** Problem to solve **
Return, word for word, only the lines from the one containing "pop(r1, r2, 6)" through the last line of the entries.
━━ Raw data ━━
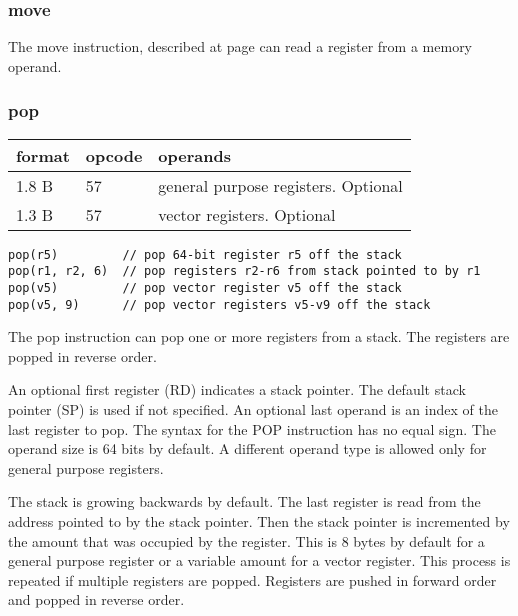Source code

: \documentclass[forwardcom.tex]{subfiles}
\begin{document}
\subsubsection{move}
The move instruction, described at page \pageref{table:moveInstruction}
can read a register from a memory operand.

\subsubsection{pop}
\label{table:popInstruction}
\begin{tabular}{|p{12mm}|p{12mm}|p{110mm}|}
\hline
\bfseries format & \bfseries opcode & \bfseries operands \\ \hline
1.8 B & 57 & general purpose registers. Optional \\ 
1.3 B & 57 & vector registers. Optional \\ \hline
\end{tabular}
\vspace{2mm}

\begin{lstlisting}[frame=none]
pop(r5)         // pop 64-bit register r5 off the stack
pop(r1, r2, 6)  // pop registers r2-r6 from stack pointed to by r1
pop(v5)         // pop vector register v5 off the stack
pop(v5, 9)      // pop vector registers v5-v9 off the stack
\end{lstlisting}
\vspace{2mm}

The pop instruction can pop one or more registers from a stack. The registers are popped in reverse order.
\vspace{2mm}

An optional first register (RD) indicates a stack pointer. The default stack pointer (SP) is used if not specified. An optional last operand is an index of the last register to pop. The syntax for the POP instruction has no equal sign. The operand size is 64 bits by default. A different operand type is allowed only for general purpose registers.
\vspace{2mm}

The stack is growing backwards by default. The last register is read from the address pointed to by the stack pointer. Then the stack pointer is incremented by the amount that was occupied by the register. This is 8 bytes by default for a general purpose register or a variable amount for a vector register. This process is repeated if multiple registers are popped. Registers are pushed in forward order and popped in reverse order.
\vspace{2mm}
\end{document}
━━━
** Exercise response **
pop(r1, r2, 6)  // pop registers r2-r6 from stack pointed to by r1
pop(v5)         // pop vector register v5 off the stack
pop(v5, 9)      // pop vector registers v5-v9 off the stack
\end{lstlisting}
\vspace{2mm}

The pop instruction can pop one or more registers from a stack. The registers are popped in reverse order.
\vspace{2mm}

An optional first register (RD) indicates a stack pointer. The default stack pointer (SP) is used if not specified. An optional last operand is an index of the last register to pop. The syntax for the POP instruction has no equal sign. The operand size is 64 bits by default. A different operand type is allowed only for general purpose registers.
\vspace{2mm}

The stack is growing backwards by default. The last register is read from the address pointed to by the stack pointer. Then the stack pointer is incremented by the amount that was occupied by the register. This is 8 bytes by default for a general purpose register or a variable amount for a vector register. This process is repeated if multiple registers are popped. Registers are pushed in forward order and popped in reverse order.
\vspace{2mm}
\end{document}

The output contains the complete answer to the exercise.